■ **SOURCE MATERIAL**:

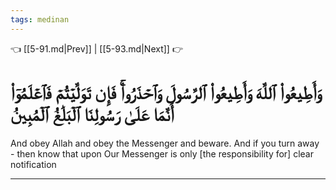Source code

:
 ```yaml
---
tags: medinan
---
```


👈 [[5-91.md|Prev]] | [[5-93.md|Next]] 👉

# وَأَطِيعُواْ ٱللَّهَ وَأَطِيعُواْ ٱلرَّسُولَ وَٱحۡذَرُواْۚ فَإِن تَوَلَّيۡتُمۡ فَٱعۡلَمُوٓاْ أَنَّمَا عَلَىٰ رَسُولِنَا ٱلۡبَلَٰغُ ٱلۡمُبِينُ

And obey Allah and obey the Messenger and beware. And if you turn away - then know that upon Our Messenger is only [the responsibility for] clear notification

---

■ **BRIEF**: Output the entries exactly and keep every picture out of them.

■ **ANSWER FOR THIS EXERCISE**:
Source code

:
 ```yaml
---
tags: medinan
---
```


👈 [[5-91.md|Prev]] | [[5-93.md|Next]] 👉

# وَأَطِيعُواْ ٱللَّهَ وَأَطِيعُواْ ٱلرَّسُولَ وَٱحۡذَرُواْۚ فَإِن تَوَلَّيۡتُمۡ فَٱعۡلَمُوٓاْ أَنَّمَا عَلَىٰ رَسُولِنَا ٱلۡبَلَٰغُ ٱلۡمُبِينُ

And obey Allah and obey the Messenger and beware. And if you turn away - then know that upon Our Messenger is only [the responsibility for] clear notification

---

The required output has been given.